What you will do.
Restate all of the entries exactly, dropping any pictures they hold.

The data.
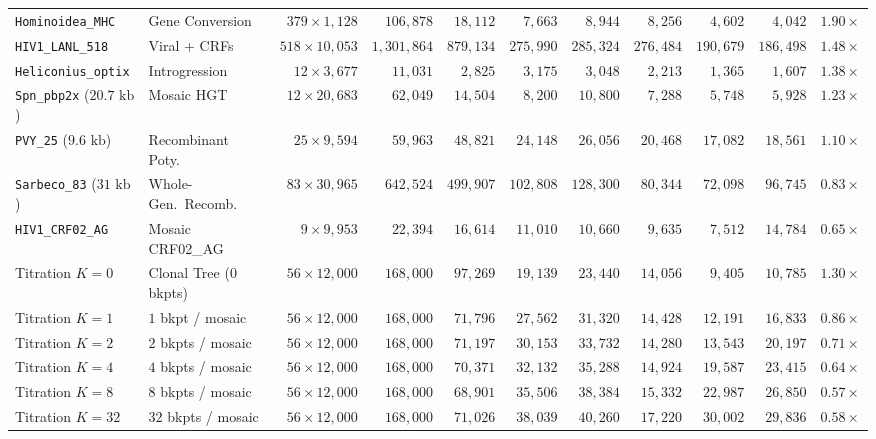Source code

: \documentclass[11pt,a4paper]{article}
\begin{document}
\begin{table}[t!]
{\begin{tabular}{@{}llrrrrrrrrr@{}}
\midrule
\texttt{Hominoidea\_MHC} & Gene Conversion & $379 \times 1,128$ & $106,878$ & $18,112$ & $7,663$ & $8,944$ & $8,256$ & $4,602$ & $4,042$ & $1.90\times$ \\
\texttt{HIV1\_LANL\_518} & Viral + CRFs & $518 \times 10,053$ & $1,301,864$ & $879,134$ & $275,990$ & $285,324$ & $276,484$ & $190,679$ & $186,498$ & $1.48\times$ \\
\texttt{Heliconius\_optix} & Introgression & $12 \times 3,677$ & $11,031$ & $2,825$ & $3,175$ & $3,048$ & $2,213$ & $1,365$ & $1,607$ & $1.38\times$ \\
\texttt{Spn\_pbp2x} ($20.7\text{ kb}$) & Mosaic HGT & $12 \times 20,683$ & $62,049$ & $14,504$ & $8,200$ & $10,800$ & $7,288$ & $5,748$ & $5,928$ & $1.23\times$ \\
\texttt{PVY\_25} ($9.6\text{ kb}$) & Recombinant Poty.\ & $25 \times 9,594$ & $59,963$ & $48,821$ & $24,148$ & $26,056$ & $20,468$ & $17,082$ & $18,561$ & $1.10\times$ \\
\texttt{Sarbeco\_83} ($31\text{ kb}$) & Whole-Gen.\ Recomb.\ & $83 \times 30,965$ & $642,524$ & $499,907$ & $102,808$ & $128,300$ & $80,344$ & $72,098$ & $96,745$ & $0.83\times$ \\
\texttt{HIV1\_CRF02\_AG} & Mosaic CRF02\_AG & $9 \times 9,953$ & $22,394$ & $16,614$ & $11,010$ & $10,660$ & $9,635$ & $7,512$ & $14,784$ & $0.65\times$ \\
\midrule
Titration $K = 0$ & Clonal Tree ($0$ bkpts) & $56 \times 12,000$ & $168,000$ & $97,269$ & $19,139$ & $23,440$ & $14,056$ & $9,405$ & $10,785$ & $1.30\times$ \\
Titration $K = 1$ & $1$ bkpt / mosaic & $56 \times 12,000$ & $168,000$ & $71,796$ & $27,562$ & $31,320$ & $14,428$ & $12,191$ & $16,833$ & $0.86\times$ \\
Titration $K = 2$ & $2$ bkpts / mosaic & $56 \times 12,000$ & $168,000$ & $71,197$ & $30,153$ & $33,732$ & $14,280$ & $13,543$ & $20,197$ & $0.71\times$ \\
Titration $K = 4$ & $4$ bkpts / mosaic & $56 \times 12,000$ & $168,000$ & $70,371$ & $32,132$ & $35,288$ & $14,924$ & $19,587$ & $23,415$ & $0.64\times$ \\
Titration $K = 8$ & $8$ bkpts / mosaic & $56 \times 12,000$ & $168,000$ & $68,901$ & $35,506$ & $38,384$ & $15,332$ & $22,987$ & $26,850$ & $0.57\times$ \\
Titration $K = 32$ & $32$ bkpts / mosaic & $56 \times 12,000$ & $168,000$ & $71,026$ & $38,039$ & $40,260$ & $17,220$ & $30,002$ & $29,836$ & $0.58\times$ \\
\bottomrule
\end{tabular}%
}
\end{table}
\end{document}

Expected answer.
Source code

: \documentclass[11pt,a4paper]{article}
\begin{document}
\begin{table}[t!]
{\begin{tabular}{@{}llrrrrrrrrr@{}}
\midrule
\texttt{Hominoidea\_MHC} & Gene Conversion & $379 \times 1,128$ & $106,878$ & $18,112$ & $7,663$ & $8,944$ & $8,256$ & $4,602$ & $4,042$ & $1.90\times$ \\
\texttt{HIV1\_LANL\_518} & Viral + CRFs & $518 \times 10,053$ & $1,301,864$ & $879,134$ & $275,990$ & $285,324$ & $276,484$ & $190,679$ & $186,498$ & $1.48\times$ \\
\texttt{Heliconius\_optix} & Introgression & $12 \times 3,677$ & $11,031$ & $2,825$ & $3,175$ & $3,048$ & $2,213$ & $1,365$ & $1,607$ & $1.38\times$ \\
\texttt{Spn\_pbp2x} ($20.7\text{ kb}$) & Mosaic HGT & $12 \times 20,683$ & $62,049$ & $14,504$ & $8,200$ & $10,800$ & $7,288$ & $5,748$ & $5,928$ & $1.23\times$ \\
\texttt{PVY\_25} ($9.6\text{ kb}$) & Recombinant Poty.\ & $25 \times 9,594$ & $59,963$ & $48,821$ & $24,148$ & $26,056$ & $20,468$ & $17,082$ & $18,561$ & $1.10\times$ \\
\texttt{Sarbeco\_83} ($31\text{ kb}$) & Whole-Gen.\ Recomb.\ & $83 \times 30,965$ & $642,524$ & $499,907$ & $102,808$ & $128,300$ & $80,344$ & $72,098$ & $96,745$ & $0.83\times$ \\
\texttt{HIV1\_CRF02\_AG} & Mosaic CRF02\_AG & $9 \times 9,953$ & $22,394$ & $16,614$ & $11,010$ & $10,660$ & $9,635$ & $7,512$ & $14,784$ & $0.65\times$ \\
\midrule
Titration $K = 0$ & Clonal Tree ($0$ bkpts) & $56 \times 12,000$ & $168,000$ & $97,269$ & $19,139$ & $23,440$ & $14,056$ & $9,405$ & $10,785$ & $1.30\times$ \\
Titration $K = 1$ & $1$ bkpt / mosaic & $56 \times 12,000$ & $168,000$ & $71,796$ & $27,562$ & $31,320$ & $14,428$ & $12,191$ & $16,833$ & $0.86\times$ \\
Titration $K = 2$ & $2$ bkpts / mosaic & $56 \times 12,000$ & $168,000$ & $71,197$ & $30,153$ & $33,732$ & $14,280$ & $13,543$ & $20,197$ & $0.71\times$ \\
Titration $K = 4$ & $4$ bkpts / mosaic & $56 \times 12,000$ & $168,000$ & $70,371$ & $32,132$ & $35,288$ & $14,924$ & $19,587$ & $23,415$ & $0.64\times$ \\
Titration $K = 8$ & $8$ bkpts / mosaic & $56 \times 12,000$ & $168,000$ & $68,901$ & $35,506$ & $38,384$ & $15,332$ & $22,987$ & $26,850$ & $0.57\times$ \\
Titration $K = 32$ & $32$ bkpts / mosaic & $56 \times 12,000$ & $168,000$ & $71,026$ & $38,039$ & $40,260$ & $17,220$ & $30,002$ & $29,836$ & $0.58\times$ \\
\bottomrule
\end{tabular}%
}
\end{table}
\end{document}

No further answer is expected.